Severe Acute Respiratory Syndrome-Coronavirus-2 (SARS-CoV-2), the virus causing Coronavirus Diseases 2019 (COVID-19), triggers an adaptive immunity that results in the production of virus-specific antibodies and T cells. This symposium will present an overview on studies of SARS-CoV-2-specific T cells, all pointing towards their protective role.

Longitudinal analysis of virological and immunological parameters in 12 patients with symptomatic acute SARS-CoV-2 infection from disease onset to convalescence or death showed that early appearance, multi-specificity and functionality of virus-specific T cells are associated with accelerated viral clearance and with protection from severe COVID-19.

In addition, analysis of SARS-CoV-2–specific T cells in individuals who clear infection without symptoms showed an increased IFN-γ and IL-2 production compared to virus-specific T cells in symptomatic patients. This was associated with a proportional secretion of IL-10 and proinflammatory cytokines (IL-6, TNF-α, and IL-1β) only in asymptomatic infection. Thus, asymptomatic SARS-CoV-2–infected individuals mount a highly functional virus-specific cellular immune response.

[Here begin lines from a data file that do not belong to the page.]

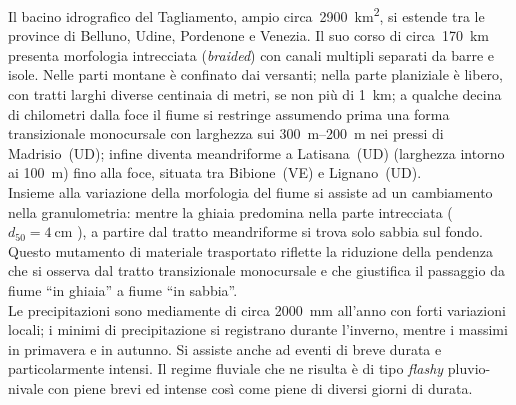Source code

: Il bacino idrografico del Tagliamento, ampio circa~\SI{2900}{\kilo\m\tothe{2}}, si estende tra le province di Belluno, Udine, Pordenone e Venezia.
Il suo corso di circa~\SI{170}{\kilo\m} presenta morfologia intrecciata (\emph{braided}) con canali multipli separati da barre e isole.
Nelle parti montane è confinato dai versanti; 
nella parte planiziale è libero, con tratti larghi diverse centinaia di metri, se non più di \SI{1}{\kilo\m};
a qualche decina di chilometri dalla foce il fiume si restringe assumendo prima una forma transizionale monocursale con larghezza sui \SIrange[range-phrase={-}]{300}{200}{\m} nei pressi di Madrisio~(UD);
infine diventa meandriforme a Latisana~(UD) (larghezza intorno ai \SI{100}{\m}) fino alla foce, situata tra Bibione~(VE) e Lignano~(UD).
\\
Insieme alla variazione della morfologia del fiume si assiste ad un cambiamento nella granulometria: mentre la ghiaia predomina nella parte intrecciata ($d_{50} = \SI{4}{\centi\m}$ ), a partire dal tratto meandriforme si trova solo sabbia sul fondo.
Questo mutamento di materiale trasportato riflette la riduzione della pendenza che si osserva dal tratto transizionale monocursale e che giustifica il passaggio da fiume “in ghiaia” a fiume “in sabbia”.
\\
Le precipitazioni sono mediamente di circa \SI{2000}{\mm} all'anno con forti variazioni locali; i minimi di precipitazione si registrano durante l'inverno, mentre i massimi in primavera e in autunno. Si assiste anche ad eventi di breve durata e particolarmente intensi.
Il regime fluviale che ne risulta è di tipo \emph{flashy} pluvio-nivale con piene brevi ed intense così come piene di diversi giorni di durata.

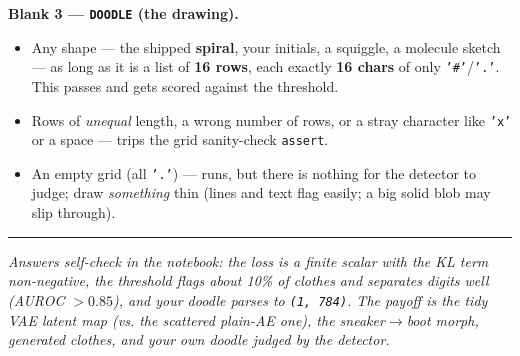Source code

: \documentclass[11pt]{article}
\newcommand{\opt}[1]{\texttt{#1}}
\begin{document}
\textbf{Blank 3 --- \texttt{DOODLE} (the drawing).}
\begin{itemize}
  \item[(a)] Any shape --- the shipped \textbf{spiral}, your initials, a squiggle, a molecule
    sketch --- as long as it is a list of \textbf{16 rows}, each exactly \textbf{16 chars} of only
    \opt{'\#'}/\opt{'.'}. This passes and gets scored against the threshold.
  \item[(b)] Rows of \emph{unequal} length, a wrong number of rows, or a stray character like
    \opt{'x'} or a space --- trips the grid sanity-check \opt{assert}.
  \item[(c)] An empty grid (all \opt{'.'}) --- runs, but there is nothing for the detector to judge;
    draw \emph{something} thin (lines and text flag easily; a big solid blob may slip through).
\end{itemize}

\vspace{4pt}\hrule\vspace{3pt}
{\small\itshape Answers self-check in the notebook: the loss is a finite scalar with the KL term
non-negative, the threshold flags about 10\% of clothes and
separates digits well (AUROC $>0.85$), and your doodle parses to \opt{(1, 784)}. The payoff is the
tidy VAE latent map (vs. the scattered plain-AE one), the sneaker$\to$boot morph, generated clothes,
and your own doodle judged by the detector.}
\end{document}
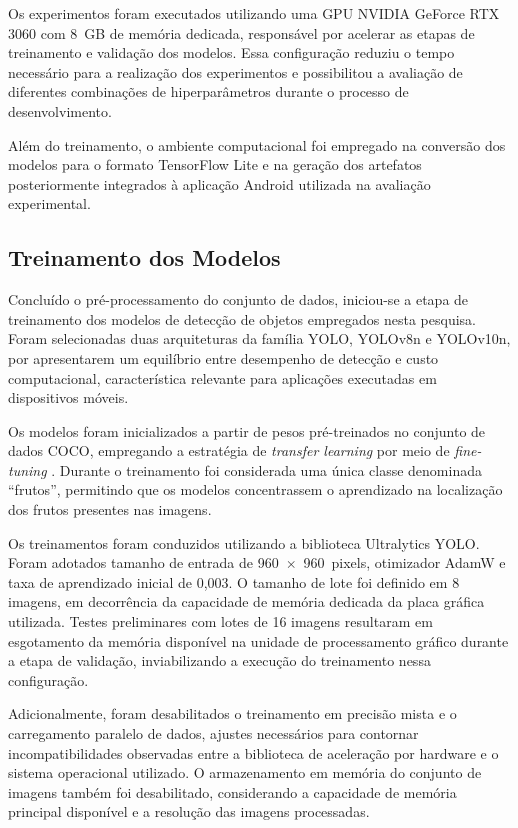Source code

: \documentclass[artigo,times,capa]{iftex2024}
\begin{document}
Os experimentos foram executados utilizando uma GPU NVIDIA GeForce RTX 3060 com 8~GB de memória dedicada, responsável por acelerar as etapas de treinamento e validação dos modelos. Essa configuração reduziu o tempo necessário para a realização dos experimentos e possibilitou a avaliação de diferentes combinações de hiperparâmetros durante o processo de desenvolvimento.

Além do treinamento, o ambiente computacional foi empregado na conversão dos modelos para o formato TensorFlow Lite e na geração dos artefatos posteriormente integrados à aplicação Android utilizada na avaliação experimental.

\subsection{Treinamento dos Modelos}

Concluído o pré-processamento do conjunto de dados, iniciou-se a etapa de treinamento dos modelos de detecção de objetos empregados nesta pesquisa. Foram selecionadas duas arquiteturas da família YOLO, YOLOv8n e YOLOv10n, por apresentarem um equilíbrio entre desempenho de detecção e custo computacional, característica relevante para aplicações executadas em dispositivos móveis.

Os modelos foram inicializados a partir de pesos pré-treinados no conjunto de dados \ac{COCO}, empregando a estratégia de \textit{transfer learning} por meio de \textit{fine-tuning} \cite{Tan2018TransferLearning}. Durante o treinamento foi considerada uma única classe denominada ``frutos'', permitindo que os modelos concentrassem o aprendizado na localização dos frutos presentes nas imagens.

Os treinamentos foram conduzidos utilizando a biblioteca Ultralytics YOLO.
Foram adotados tamanho de entrada de 960~$\times$~960~pixels, otimizador
AdamW e taxa de aprendizado inicial de 0,003. O tamanho de lote foi
definido em 8 imagens, em decorrência da capacidade de memória dedicada da
placa gráfica utilizada. Testes preliminares com lotes de 16 imagens
resultaram em esgotamento da memória disponível na unidade de
processamento gráfico durante a etapa de validação, inviabilizando a
execução do treinamento nessa configuração.

Adicionalmente, foram desabilitados o treinamento em precisão mista e o
carregamento paralelo de dados, ajustes necessários para contornar
incompatibilidades observadas entre a biblioteca de aceleração por
hardware e o sistema operacional utilizado. O armazenamento em memória do
conjunto de imagens também foi desabilitado, considerando a capacidade de
memória principal disponível e a resolução das imagens processadas.
\end{document}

Moreover, multiple sequential serological and T cell analysis following the first dose of Pfizer/BioNTech BNT162b2 vaccine detected Spike-specific T cells and binding antibodies after 10 days, while receptor-blocking and SARS-CoV-2 neutralising antibodies were mostly undetectable at this early time-point. This early induction correlates with the onset of protection against COVID-19 in vaccinated individuals.